À propos de Gabrielsberget Vind Nord AB
1. Modèle économique
Gabrielsberget Nord Vind AB est, selon les fichiers d’entreprise consultés, une société productrice d’électricité rattachée à la sphère Enercon Independent Power Producer : la base LargestCompanies indique une filiale de groupe allemand, cohérente avec la stratégie « IPP » du constructeur d’Aurich. Les revenus proviennent typiquement de la vente d’électricité (et instruments associés) sur un actif nominal de 92 MW en 40 éoliennes Enercon E82 à Nordmaling (Västerbotten), parc en service depuis 2012 selon le recensement Global Energy Monitor. Les données Merinfo et Allabolag sur l’exercice 2024 dessinent toutefois un bilan délicat : chiffre d’affaires 19,497 MSEK, perte nette ‑39,366 MSEK, marge opérationnelle ‑266,25 %, effectif 0 et actifs totaux ~308 MSEK — signal d’une entité quasiment sans masse salariale directe, donc dépendante de prestataires et de la maison mère pour la gouvernance et la maintenance. Historiquement, le volet nord du projet a bénéficié d’un financement de la Nordic Investment Bank (prêt d’environ 33 M€ pour la première tranche de 20 turbines), ce qui ancre l’actif dans un réseau d’investisseurs de long terme et une époque de taux différente (NIB) ; le contexte 2024 n’en prolonge pas pour autant la sérénité comptable.
2. Impact réel
L’impact climat du site se lit d’abord électrique : 92 MW d’éolien en fonctionnement continu remplacent, en bout de chaîne, du fossile à la marge du système nordique. La fiche technique The Wind Power détaille les E82/2300 (hub ~108 m), références de la décennie 2010 adaptées au froid scandinave ; le rapport durabilité Enercon 2024 met en avant des systèmes anti-givre sur les pales (jusqu’environ ‑20 °C), argument d’exploitation hivernale. En l’absence, pour cette filiale précise, d’inventaire CO₂ évité ou de facteur de performance publié dans une communication RSE au même niveau qu’un grand producteur coté, on reste sur un constat structurel : électricité bas-carbone injectée sur un réseau déjà très décarboné à la suédoise — pertinent pour la souveraineté énergétique et la stabilité des prix, mais sans métrique carbone additionnelle traçable pour l’entité juridique seule. Aucune fiche ADEME ou article français type Connaissance des Énergies dédié à cette SPV n’a été repéré au moment de la rédaction ; le PPE européen reste le cadre général, pas une preuve chiffrée sur Gabrielsberget.
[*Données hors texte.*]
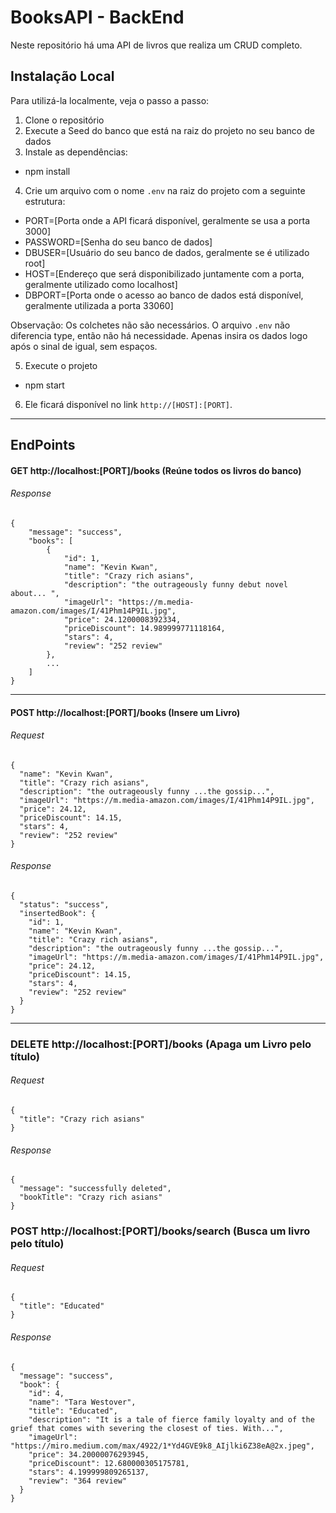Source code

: # BooksAPI - BackEnd

Neste repositório há uma API de livros que realiza um CRUD completo.

## Instalação Local

Para utilizá-la localmente, veja o passo a passo:

1. Clone o repositório
2. Execute a Seed do banco que está na raiz do projeto no seu banco de dados
3. Instale as dependências:
  - npm install
4. Crie um arquivo com o nome `.env` na raiz do projeto com a seguinte estrutura:
  - PORT=[Porta onde a API ficará disponível, geralmente se usa a porta 3000]
  - PASSWORD=[Senha do seu banco de dados]
  - DBUSER=[Usuário do seu banco de dados, geralmente se é utilizado root]
  - HOST=[Endereço que será disponibilizado juntamente com a porta, geralmente utilizado como localhost]
  - DBPORT=[Porta onde o acesso ao banco de dados está disponível, geralmente utilizada a porta 33060]
  
Observação: Os colchetes não são necessários. O arquivo `.env` não diferencia type, então não há necessidade. Apenas insira os dados logo após o sinal de igual, sem espaços.

5. Execute o projeto
  - npm start
6. Ele ficará disponível no link `http://[HOST]:[PORT]`.


--- 
## EndPoints

#### GET http://localhost:[PORT]/books (Reúne todos os livros do banco)

###### Response
```
{
    "message": "success",
    "books": [
        {
            "id": 1,
            "name": "Kevin Kwan",
            "title": "Crazy rich asians",
            "description": "the outrageously funny debut novel about... ",
            "imageUrl": "https://m.media-amazon.com/images/I/41Phm14P9IL.jpg",
            "price": 24.1200008392334,
            "priceDiscount": 14.989999771118164,
            "stars": 4,
            "review": "252 review"
        },
        ...
    ]
}
```
---
#### POST http://localhost:[PORT]/books (Insere um Livro)

###### Request

```
{
  "name": "Kevin Kwan",
  "title": "Crazy rich asians",
  "description": "the outrageously funny ...the gossip...",
  "imageUrl": "https://m.media-amazon.com/images/I/41Phm14P9IL.jpg",
  "price": 24.12,
  "priceDiscount": 14.15,
  "stars": 4,
  "review": "252 review"
}
```

###### Response
```
{
  "status": "success",
  "insertedBook": {
    "id": 1,
    "name": "Kevin Kwan",
    "title": "Crazy rich asians",
    "description": "the outrageously funny ...the gossip...",
    "imageUrl": "https://m.media-amazon.com/images/I/41Phm14P9IL.jpg",
    "price": 24.12,
    "priceDiscount": 14.15,
    "stars": 4,
    "review": "252 review"
  }
}
```
---

### DELETE http://localhost:[PORT]/books (Apaga um Livro pelo título)

###### Request
```
{
  "title": "Crazy rich asians"
}

```

###### Response
```
{
  "message": "successfully deleted",
  "bookTitle": "Crazy rich asians"
}
```

### POST http://localhost:[PORT]/books/search (Busca um livro pelo título)

###### Request

```
{
  "title": "Educated"
}
```

###### Response
```
{
  "message": "success",
  "book": {
    "id": 4,
    "name": "Tara Westover",
    "title": "Educated",
    "description": "It is a tale of fierce family loyalty and of the grief that comes with severing the closest of ties. With...",
    "imageUrl": "https://miro.medium.com/max/4922/1*Yd4GVE9k8_AIjlki6Z38eA@2x.jpeg",
    "price": 34.20000076293945,
    "priceDiscount": 12.680000305175781,
    "stars": 4.199999809265137,
    "review": "364 review"
  }
}
```
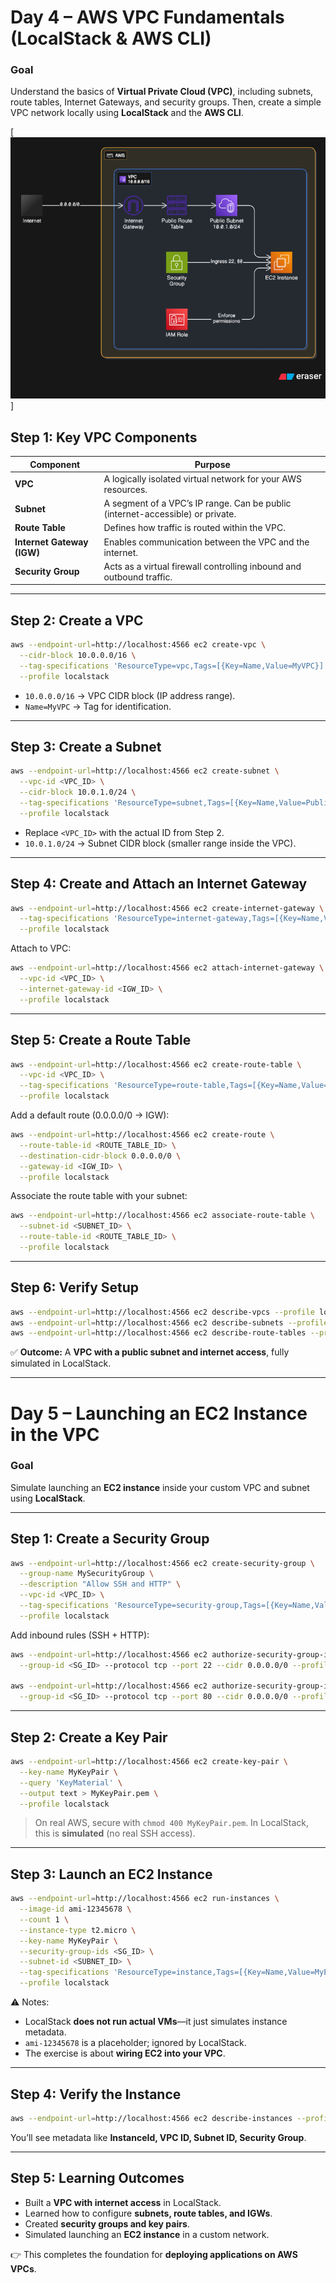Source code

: # **Day 4 – AWS VPC Fundamentals (LocalStack & AWS CLI)**

### **Goal**

Understand the basics of **Virtual Private Cloud (VPC)**, including subnets, route tables, Internet Gateways, and security groups. Then, create a simple VPC network locally using **LocalStack** and the **AWS CLI**.

[![](public/vpc_ec2.png)]

## **Step 1: Key VPC Components**

| Component                  | Purpose                                                                        |
| -------------------------- | ------------------------------------------------------------------------------ |
| **VPC**                    | A logically isolated virtual network for your AWS resources.                   |
| **Subnet**                 | A segment of a VPC’s IP range. Can be public (internet-accessible) or private. |
| **Route Table**            | Defines how traffic is routed within the VPC.                                  |
| **Internet Gateway (IGW)** | Enables communication between the VPC and the internet.                        |
| **Security Group**         | Acts as a virtual firewall controlling inbound and outbound traffic.           |

---

## **Step 2: Create a VPC**

```bash
aws --endpoint-url=http://localhost:4566 ec2 create-vpc \
  --cidr-block 10.0.0.0/16 \
  --tag-specifications 'ResourceType=vpc,Tags=[{Key=Name,Value=MyVPC}]' \
  --profile localstack
```

- `10.0.0.0/16` → VPC CIDR block (IP address range).
- `Name=MyVPC` → Tag for identification.

---

## **Step 3: Create a Subnet**

```bash
aws --endpoint-url=http://localhost:4566 ec2 create-subnet \
  --vpc-id <VPC_ID> \
  --cidr-block 10.0.1.0/24 \
  --tag-specifications 'ResourceType=subnet,Tags=[{Key=Name,Value=PublicSubnet}]' \
  --profile localstack
```

- Replace `<VPC_ID>` with the actual ID from Step 2.
- `10.0.1.0/24` → Subnet CIDR block (smaller range inside the VPC).

---

## **Step 4: Create and Attach an Internet Gateway**

```bash
aws --endpoint-url=http://localhost:4566 ec2 create-internet-gateway \
  --tag-specifications 'ResourceType=internet-gateway,Tags=[{Key=Name,Value=MyIGW}]' \
  --profile localstack
```

Attach to VPC:

```bash
aws --endpoint-url=http://localhost:4566 ec2 attach-internet-gateway \
  --vpc-id <VPC_ID> \
  --internet-gateway-id <IGW_ID> \
  --profile localstack
```

---

## **Step 5: Create a Route Table**

```bash
aws --endpoint-url=http://localhost:4566 ec2 create-route-table \
  --vpc-id <VPC_ID> \
  --tag-specifications 'ResourceType=route-table,Tags=[{Key=Name,Value=PublicRouteTable}]' \
  --profile localstack
```

Add a default route (0.0.0.0/0 → IGW):

```bash
aws --endpoint-url=http://localhost:4566 ec2 create-route \
  --route-table-id <ROUTE_TABLE_ID> \
  --destination-cidr-block 0.0.0.0/0 \
  --gateway-id <IGW_ID> \
  --profile localstack
```

Associate the route table with your subnet:

```bash
aws --endpoint-url=http://localhost:4566 ec2 associate-route-table \
  --subnet-id <SUBNET_ID> \
  --route-table-id <ROUTE_TABLE_ID> \
  --profile localstack
```

---

## **Step 6: Verify Setup**

```bash
aws --endpoint-url=http://localhost:4566 ec2 describe-vpcs --profile localstack
aws --endpoint-url=http://localhost:4566 ec2 describe-subnets --profile localstack
aws --endpoint-url=http://localhost:4566 ec2 describe-route-tables --profile localstack
```

✅ **Outcome:**
A **VPC with a public subnet and internet access**, fully simulated in LocalStack.

---

# **Day 5 – Launching an EC2 Instance in the VPC**

### **Goal**

Simulate launching an **EC2 instance** inside your custom VPC and subnet using **LocalStack**.

---

## **Step 1: Create a Security Group**

```bash
aws --endpoint-url=http://localhost:4566 ec2 create-security-group \
  --group-name MySecurityGroup \
  --description "Allow SSH and HTTP" \
  --vpc-id <VPC_ID> \
  --tag-specifications 'ResourceType=security-group,Tags=[{Key=Name,Value=MySG}]' \
  --profile localstack
```

Add inbound rules (SSH + HTTP):

```bash
aws --endpoint-url=http://localhost:4566 ec2 authorize-security-group-ingress \
  --group-id <SG_ID> --protocol tcp --port 22 --cidr 0.0.0.0/0 --profile localstack

aws --endpoint-url=http://localhost:4566 ec2 authorize-security-group-ingress \
  --group-id <SG_ID> --protocol tcp --port 80 --cidr 0.0.0.0/0 --profile localstack
```

---

## **Step 2: Create a Key Pair**

```bash
aws --endpoint-url=http://localhost:4566 ec2 create-key-pair \
  --key-name MyKeyPair \
  --query 'KeyMaterial' \
  --output text > MyKeyPair.pem \
  --profile localstack
```

> On real AWS, secure with `chmod 400 MyKeyPair.pem`.
> In LocalStack, this is **simulated** (no real SSH access).

---

## **Step 3: Launch an EC2 Instance**

```bash
aws --endpoint-url=http://localhost:4566 ec2 run-instances \
  --image-id ami-12345678 \
  --count 1 \
  --instance-type t2.micro \
  --key-name MyKeyPair \
  --security-group-ids <SG_ID> \
  --subnet-id <SUBNET_ID> \
  --tag-specifications 'ResourceType=instance,Tags=[{Key=Name,Value=MyEC2}]' \
  --profile localstack
```

⚠️ Notes:

- LocalStack **does not run actual VMs**—it just simulates instance metadata.
- `ami-12345678` is a placeholder; ignored by LocalStack.
- The exercise is about **wiring EC2 into your VPC**.

---

## **Step 4: Verify the Instance**

```bash
aws --endpoint-url=http://localhost:4566 ec2 describe-instances --profile localstack
```

You’ll see metadata like **InstanceId, VPC ID, Subnet ID, Security Group**.

---

## **Step 5: Learning Outcomes**

- Built a **VPC with internet access** in LocalStack.
- Learned how to configure **subnets, route tables, and IGWs**.
- Created **security groups and key pairs**.
- Simulated launching an **EC2 instance** in a custom network.

👉 This completes the foundation for **deploying applications on AWS VPCs**.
3. Innovations / partenariats
Sur le registre de l’innovation disruptive, ce n’est pas une licorne SaaS : c’est un parc mature avec turbines à vitesse variable et pas de rareté stratégique de composants racontée au niveau du site. Le lien fort est industriel : chaîne Enercon de la fabrication à l’exploitation « IPP », et ancrage historique avec la NIB. La presse suédoise évoquait, lors du montage du projet, des volumes annuels de production élevés pour le complexe (Aktuell Hållbarhet) ; selon les éléments disponibles, il s’agit plutôt d’ordres de grandeur de campagne que d’une série comptable 2024 publiée sous le nom de Gabrielsberget Nord Vind AB.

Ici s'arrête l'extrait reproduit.